Here, too, simple rules seem to be at the heart of the complexity, although the story continues to emerge. Regarding, for example, the royal chamber—the oval room that surrounds the queen termite—it appears that the queen emits a pheromone that prevents workers from building walls close around her. The workers, as a result, build a wall a consistent distance from the queen. Rather than imagining they have discovered exactly how these termites and wasps build their homes, scientists believe they have gleaned the minimum number of rules necessary to produce something as sophisticated as a nest. The answer is very few—a handful encoded in the insects' genes and tiny brains.

In contrast to the diverse, genetically encoded, often cooperatively constructed nests of rodents and social insects, the nests of wild primates are humble. Chimpanzees and gorillas break off leaves to make beds; one of my colleagues has slept in these beds and describes them as “comfortable” but only relative to their absence. Our ancestors are unlikely to have been very different until, at some point, our kind began to build in earnest. Using language to coordinate their efforts, our ancestors built homes out of what was at hand: sticks, mud, grass and leaves. No genes encoded the precise designs of these shelters. Look at images of indigenous houses around the world, and you will see that, to a large extent, form follows function and necessity. In cold regions, walls are made thicker. In warm regions, walls are not built at all. You will see traditional houses that mimic termite nests, ant tunnels and even, in the cold, the sod thatch of bumblebees.

The more time we invested in considering how to build houses, the more roles houses took on: they have become status symbols, artworks and even markers of culture. Houses in some new Arizona subdivisions now look very similar to those in New York subdivisions because we are conditioned by society to desire the same “good life”—the same house and white picket fence—regardless of where we live, regardless of climate, predators, pathogens or anything else. We have disconnected our architecture from some of the imperatives of the wild.

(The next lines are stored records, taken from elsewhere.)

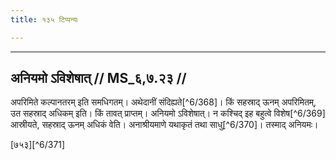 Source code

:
 ```yaml
---
title: १३५ टिप्पन्यः

---
```


[^6/362]: E1,6; E2: syāt, tulyavat prasaṃkhyānāt. tena

[^6/363]: E2: 5,347; E6: 2,203

[^6/364]: E2 (v.l.): śravaṇena

[^6/365]: E1,6,E2 (v.l.); E2: vākyaṃ

[^6/366]: E2 (v.l.): śruteḥ

[^6/367]: E1,6; E2: kuśalaśabdaprayogād rūḍhiśabda

____________________________________________


## अनियमो ऽविशेषात् // MS_६,७.२३ //

अपरिमिते कल्पानतरम् इति समधिगतम्। अथेदानीं संदिह्यते[^6/368]। किं सहस्राद् ऊनम् अपरिमितम्, उत सहस्राद् अधिकम् इति। किं तावत् प्राप्तम्। अनियमो ऽविशेषात्। न कश्चिद् इह बहुत्वे विशेष[^6/369] आस्रीयते, सहस्राद् ऊनम् अधिकं वेति। अनाश्रीयमाणे यथाकृतं तथा साधु[^6/370]। तस्माद् अनियमः।

[७५३][^6/371]
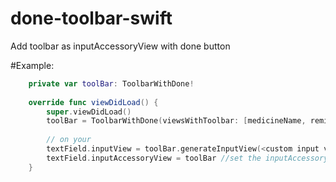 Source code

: # done-toolbar-swift

Add toolbar as inputAccessoryView with done button

#Example:

```swift
    private var toolBar: ToolbarWithDone!
    
    override func viewDidLoad() {
        super.viewDidLoad()
        toolBar = ToolbarWithDone(viewsWithToolbar: [medicineName, reminderTime]) //add input boxes where the done button appears
        
        // on your 
        textField.inputView = toolBar.generateInputView(<custom input view, e.g.>) //option for custom input views
        textField.inputAccessoryView = toolBar //set the inputAccessory view
    }
```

Recently, though, a different approach to architecture has emerged, a counterbalance to the trend of individually designing each room, each support, each door and garden. The designs of animals, as we now know, emerge from genes that encode simple rules. If termites can use simple rules to produce empires, we, too, might do the same. Some architects are now trying. Scaling up the simple rules used by social insects to human-sized cities requires tremendous computing power, but such power is increasingly a reality. The final challenge is knowing which simple decisions to mimic—in what situations it is best to behave like a termite, an ant or a bee. We are as close to the answers as we have ever been. Yet to watch empires of mud and spit rise out of the ground one mouthful at a time is to realize that the earth's most ancient architectural techniques remain very much a secret.